Strip out the pictures and output each remaining line of the data word for word.

Saved data entries
◆ ◆ ◆ ◆
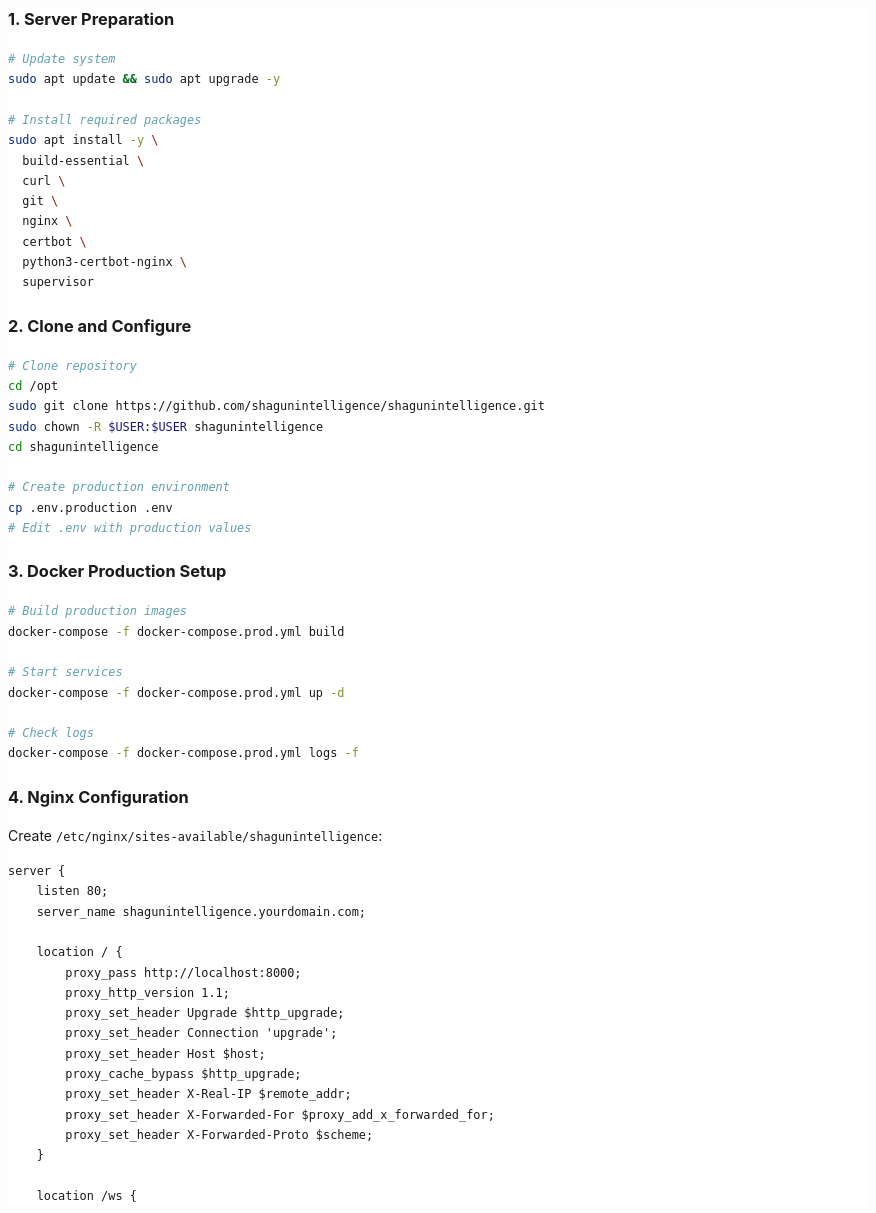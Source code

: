 ### 1. Server Preparation

```bash
# Update system
sudo apt update && sudo apt upgrade -y

# Install required packages
sudo apt install -y \
  build-essential \
  curl \
  git \
  nginx \
  certbot \
  python3-certbot-nginx \
  supervisor
```

### 2. Clone and Configure

```bash
# Clone repository
cd /opt
sudo git clone https://github.com/shagunintelligence/shagunintelligence.git
sudo chown -R $USER:$USER shagunintelligence
cd shagunintelligence

# Create production environment
cp .env.production .env
# Edit .env with production values
```

### 3. Docker Production Setup

```bash
# Build production images
docker-compose -f docker-compose.prod.yml build

# Start services
docker-compose -f docker-compose.prod.yml up -d

# Check logs
docker-compose -f docker-compose.prod.yml logs -f
```

### 4. Nginx Configuration

Create `/etc/nginx/sites-available/shagunintelligence`:

```nginx
server {
    listen 80;
    server_name shagunintelligence.yourdomain.com;

    location / {
        proxy_pass http://localhost:8000;
        proxy_http_version 1.1;
        proxy_set_header Upgrade $http_upgrade;
        proxy_set_header Connection 'upgrade';
        proxy_set_header Host $host;
        proxy_cache_bypass $http_upgrade;
        proxy_set_header X-Real-IP $remote_addr;
        proxy_set_header X-Forwarded-For $proxy_add_x_forwarded_for;
        proxy_set_header X-Forwarded-Proto $scheme;
    }

    location /ws {
```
◆ ◆ ◆ ◆
The completed task
Source code

: ### 1. Server Preparation

```bash
# Update system
sudo apt update && sudo apt upgrade -y

# Install required packages
sudo apt install -y \
  build-essential \
  curl \
  git \
  nginx \
  certbot \
  python3-certbot-nginx \
  supervisor
```

### 2. Clone and Configure

```bash
# Clone repository
cd /opt
sudo git clone https://github.com/shagunintelligence/shagunintelligence.git
sudo chown -R $USER:$USER shagunintelligence
cd shagunintelligence

# Create production environment
cp .env.production .env
# Edit .env with production values
```

### 3. Docker Production Setup

```bash
# Build production images
docker-compose -f docker-compose.prod.yml build

# Start services
docker-compose -f docker-compose.prod.yml up -d

# Check logs
docker-compose -f docker-compose.prod.yml logs -f
```

### 4. Nginx Configuration

Create `/etc/nginx/sites-available/shagunintelligence`:

```nginx
server {
    listen 80;
    server_name shagunintelligence.yourdomain.com;

    location / {
        proxy_pass http://localhost:8000;
        proxy_http_version 1.1;
        proxy_set_header Upgrade $http_upgrade;
        proxy_set_header Connection 'upgrade';
        proxy_set_header Host $host;
        proxy_cache_bypass $http_upgrade;
        proxy_set_header X-Real-IP $remote_addr;
        proxy_set_header X-Forwarded-For $proxy_add_x_forwarded_for;
        proxy_set_header X-Forwarded-Proto $scheme;
    }

    location /ws {
```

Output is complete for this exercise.